Before anyone asks, no, I don’t know who the solicitors were!

While the policy reasons for this decision are clear – the prospect of every procedural failing resulting in an appeal by the client is not one the Courts would welcome – this does seem somewhat harsh on Mr P.

There are some procedural steps in which the client is likely to play a very small part, or next to no part at all. An application for permission to appeal out of time, for example, would only require the client’s input to the extent of instructions as to the reason for the delay to the appeal, which one would certainly expect to have been taken at the same time as the instructions on the appeal.

So, unless Mr P had given instructions on the appeal, but had somehow failed, despite being asked, to give instructions to the solicitors on reasons why the appeal was out of time, and had continued to fail to do so for some 4 months, it is hard to see how he could be considered to be ‘involved’ in the delay. This scenario is not impossible, of course, but does seem rather unlikely.

But the absence of evidence in this case must be key. If there had been evidence from Mr P on, for example, what instructions he gave the solicitors and when, and maybe what he was advised about deadlines, the appeal may have had better prospects. Though how that evidence should have been before the Judge below when Mr P was still represented by the solicitors is less than clear.

Giles Peaker is a solicitor and partner in the Housing and Public Law team at Anthony Gold Solicitors in South London. You can find him on Linkedin and on Twitter. Known as NL round these parts.

2 Comments

  1. Behzad Poorsalehy

    [Edited by NL to remove name of solicitor]

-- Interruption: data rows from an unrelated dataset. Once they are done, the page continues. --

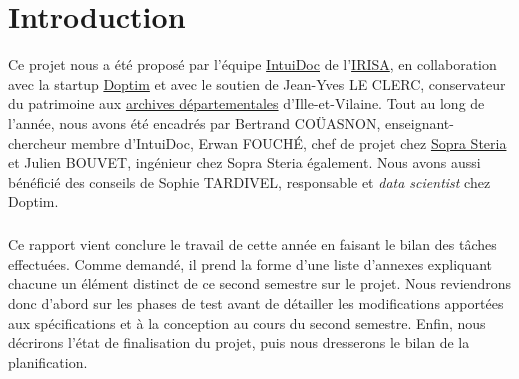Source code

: \chapter{Introduction}
\pagestyle{fancy}
\fancyhf{}

Ce projet nous a été proposé par l’équipe \href{https://www-intuidoc.irisa.fr/}{IntuiDoc} de l’\href{https://www.irisa.fr/}{IRISA}, en collaboration avec la startup \href{http://www.doptim.eu}{Doptim} et avec le soutien de Jean-Yves LE CLERC, conservateur du patrimoine aux \href{http://archives.ille-et-vilaine.fr/fr}{archives départementales} d'Ille-et-Vilaine. Tout au long de l’année, nous avons été encadrés par Bertrand COÜASNON, enseignant-chercheur membre d'IntuiDoc, Erwan FOUCHÉ, chef de projet chez \href{https://www.soprasteria.com/fr}{Sopra Steria} et Julien BOUVET, ingénieur chez Sopra Steria également. Nous avons aussi bénéficié des conseils de Sophie TARDIVEL, responsable et \textit{data scientist} chez Doptim.

\paragraph{}
Ce rapport vient conclure le travail de cette année en faisant le bilan des tâches effectuées. Comme demandé, il prend la forme d'une liste d'annexes expliquant chacune un élément distinct de ce second semestre sur le projet. Nous reviendrons donc d'abord sur les phases de test avant de détailler les modifications apportées aux spécifications et à la conception au cours du second semestre. Enfin, nous décrirons l'état de finalisation du projet, puis nous dresserons le bilan de la planification.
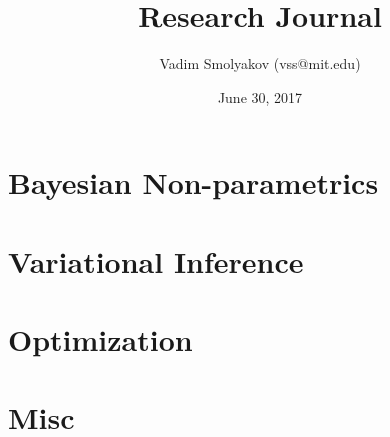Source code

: \documentclass[11pt,a4paper]{article}
\begin{document}
\title{Research Journal}
\date{June 30, 2017}
\author{Vadim Smolyakov (vss@mit.edu)}
\maketitle

%

%

\section{Bayesian Non-parametrics}


\section{Variational Inference}


\section{Optimization}


\section{Misc}


%



\end{document}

    Your statement ” So, unless Mr P had given instructions on the appeal, but had somehow failed, despite being asked, to give instructions to the solicitors on reasons why the appeal was out of time, and had continued to fail to do so for some 4 months, it is hard to see how he could be considered to be ‘involved’ in the delay. This scenario is not impossible, of course, but does seem rather unlikely.” deserves a comment to highlight the fact that for known or unknown reasons unbeknown to me which is evident in my emails to my solicitor and his replies to demonstrate that I was kept in the dark with regards to advise about deadlines until the eleventh hour and even then I was not made aware of the implications.

    Furthermore I was not permitted to inform Judge Walch and present my correspondences with my solicitor [deleted by NL] as evidence as well as my instructions to him explicitly requesting to be kept informed of the every step which he deliberately chose to disregard as it emerged too late. Despite the fact that High Court held the opinion that there was no general rule that fixed a party with the procedural errors of his solicitors Surprisingly these evidences were not requested or submitted at High Court on my behalf.

    Reply
    • Giles Peaker

      I’ve removed the name of the solicitor as this is properly a matter between you and them, and out of fairness as they are not here to give their account.

      I do think this was a decision that was very tough on you. Your communications with your solicitor could not realistically be presented in evidence at the hearing of the application for permission to appeal, as this would have been a breach of solicitor/client privilege, as your then solicitor was still acting for you.

      While those communications might have been laid before the High Court, it would have made little or no difference, as the question was whether HHJ Welchman’s decision was right on the evidence before him, so the ‘new’ material would probably not have been considered. (An appeal is really about whether the first decision was right in law on the evidence available to the the first Judge, it is not about looking at the whole decision afresh). As I mentioned in the last paragraph of the post, it is a double bind at the permission application hearing, and I can understand how you would feel unfairly treated.